Мой Ангел, веди меня
И да, оставь хоть немного слов
Для меня…
Кошка Сашка
Кабинет, в котором всё происходило, был свежим — совсем недавно провели субботник, убрались, покрасили всё. Всё было по новой моде — белёный верх, низ либо крашеный, либо отделан деревом. Здесь — крашеный, кабинет не начальства. Но дверь утеплённая, с прослойкой ваты, дермантином и фигурными гвоздями. Всё это было совсем ни к чему — был май, только что прошли праздники, в окна било почти летнее солнце и в лужах купались радостные, дожившие до тепла воробьи.
Задержанный был свежим, ещё не пропитавшимся духом тюремной камеры. Не сломленным. У него не было ремня, во всём остальном — он был ещё в гражданском. Содержали его в одиночной камере, если бы не это — с ним в первую же ночь расправились бы уголовники. Здоровый, красивый ещё — правильно товарищ Сталин говорил, чекистская работа мужицкая. Наглый, вызывающий взгляд, усмешка на губах. Хозяин. Победитель — из той уже уходящей породы победителей.
Они ещё не поняли, что времена их — прошли и пришли другие времена. Времена серых, лысоватых, средних лет бюрократов, неспешно решающих судьбы людей. И новой поросли — молодёжь с комсомольскими значками.

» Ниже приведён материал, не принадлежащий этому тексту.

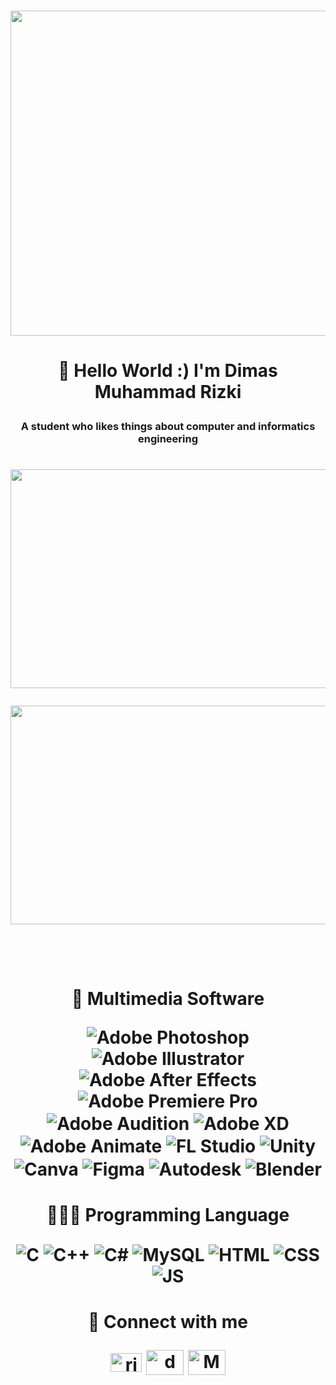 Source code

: </p> <br>
<img align="center" width="1400" height="520" src="https://media4.giphy.com/media/v1.Y2lkPTc5MGI3NjExODk3a3Btamkyb25pN2pkMzB5azh6MDIwbTE2ajRtOTMzYnFodHdtMSZlcD12MV9pbnRlcm5hbF9naWZfYnlfaWQmY3Q9Zw/xD0ejemHClusxucj8b/giphy.gif" />

#
</p>
<h1 align="center">👋 Hello World :) I'm Dimas Muhammad Rizki </p>
</p> <h3 align="center"> A student who likes things about computer and informatics engineering </h3>
<h1
</p>
<p align="center"> <img align="center" width="800" height="350" src="https://github-readme-stats.vercel.app/api?username=Molestum314&show_icons=true&theme=github_dark" /> 
  <p align="center"> <img align="center" width="800" height="350" src="https://wakatime.com/share/@Molestum314/a77f6090-db81-40b8-8340-7b825e380aa6.svg" /> 

<p> <br>
<h1 align="center">🎨 Multimedia Software
</p>
<p align="center">
<!-- Creative Software -->
<img align="center" alt="Adobe Photoshop" src="https://img.shields.io/badge/adobe%20photoshop-%2331A8FF.svg?style=for-the-badge&logo=adobe%20photoshop&logoColor=white" />
<img align="center" alt="Adobe Illustrator" src="https://img.shields.io/badge/adobe%20illustrator-%23FF9A00.svg?style=for-the-badge&logo=adobe%20illustrator&logoColor=white" />
<img align="center" alt="Adobe After Effects" src="https://img.shields.io/badge/Adobe%20After%20Effects-9999FF.svg?style=for-the-badge&logo=Adobe%20After%20Effects&logoColor=white" />
<img align="center" alt="Adobe Premiere Pro" src="https://img.shields.io/badge/Adobe%20Premiere%20Pro-9999FF.svg?style=for-the-badge&logo=Adobe%20Premiere%20Pro&logoColor=white" />
<img align="center" alt="Adobe Audition" src="https://img.shields.io/badge/Adobe%20Audition-9999FF.svg?style=for-the-badge&logo=Adobe%20Audition&logoColor=white" />
<img align="center" alt="Adobe XD" src="https://img.shields.io/badge/Adobe%20XD-FF61F6.svg?style=for-the-badge&logo=Adobe%20XD&logoColor=white" />
<img align="center" alt="Adobe Animate" src="https://img.shields.io/badge/Adobe%20Animate-FC1F20.svg?style=for-the-badge&logo=Adobe%20Animate&logoColor=white" />
<img align="center" alt="FL Studio" src="https://img.shields.io/badge/FL%20Studio-ff8000.svg?style=for-the-badge&logo=FL%20Studio&logoColor=white" />
<img align="center" alt="Unity" src="https://img.shields.io/badge/Unity-%23000000.svg?style=for-the-badge&logo=unity&logoColor=white" />
<img align="center" alt="Canva" src="https://img.shields.io/badge/Canva-%2300C4CC.svg?style=for-the-badge&logo=Canva&logoColor=white" />
<img align="center" alt="Figma" src="https://img.shields.io/badge/figma-%23F24E1E.svg?style=for-the-badge&logo=figma&logoColor=white" />
<img align="center" alt="Autodesk" src="https://img.shields.io/badge/Autodesk-0696D7.svg?style=for-the-badge&logo=Autodesk&logoColor=white" />
<img align="center" alt="Blender" src="https://img.shields.io/badge/blender-%23F5792A.svg?style=for-the-badge&logo=blender&logoColor=white" />

<h1 align="center">🧑🏻‍💻 Programming Language
</p>
<p align="center">
<img align="center" alt="C" src="https://img.shields.io/badge/c-%2300599C.svg?style=for-the-badge&logo=c&logoColor=white" /> 
<img align="center" alt="C++" src="https://img.shields.io/badge/c++-%2300599C.svg?style=for-the-badge&logo=c%2B%2B&logoColor=white" /> 
<img align="center" alt="C#" src="https://img.shields.io/badge/c%23-%23239120.svg?style=for-the-badge&logo=c-sharp&logoColor=white" /> 
<img align="center" alt="MySQL" src="https://img.shields.io/badge/mysql-%2300f.svg?style=for-the-badge&logo=mysql&logoColor=white" /> 
<img align="center" alt="HTML" src="https://img.shields.io/badge/html5-%23E34F26.svg?style=for-the-badge&logo=html5&logoColor=white" /> 
<img align="center" alt="CSS" src="https://img.shields.io/badge/css3-%231572B6.svg?style=for-the-badge&logo=css3&logoColor=white" /> 
<img align="center" alt="JS" src="https://badges.aleen42.com/src/javascript.svg" />

<h1 align="center"> 🔗 Connect with me
</p>
<p align="center">
<a href="https://www.linkedin.com/in/dimasmrizki" target="blank"><img align="center" src="https://raw.githubusercontent.com/rahuldkjain/github-profile-readme-generator/master/src/images/icons/Social/linked-in-alt.svg" alt="rishav-chanda-b89a791b3" height="30" width="50" /></a>
<a href="https://www.instagram.com/dmzx314/" target="blank"><img align="center" src="https://raw.githubusercontent.com/rahuldkjain/github-profile-readme-generator/master/src/images/icons/Social/instagram.svg" alt="dmzx314" height="40" width="60" /></a>
<a href="https://soundcloud.com/molestum" target="blank">
  <img align="center" src="https://raw.githubusercontent.com/rahuldkjain/github-profile-readme-generator/master/src/images/icons/Social/soundcloud.svg" alt="Molestum314" height="40" width="60" />
</a>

Среди последних — на Ставрополье есть парень по имени Миша. Плоть от плоти. Его только что не взяли в прокуратуру, и он решил пробиваться по комсомольской линии…
— Доставили, товарищ старший следователь — отрапортовал старший конвоя
— Спасибо, свободны. Присаживайтесь. Наручники с него снимите.
Щёлкнул замок. Задержанный с кривой усмешкой помассировал запястья — он сам привык заковывать людей в наручники, а тут вот — нате! Пришлось и самому.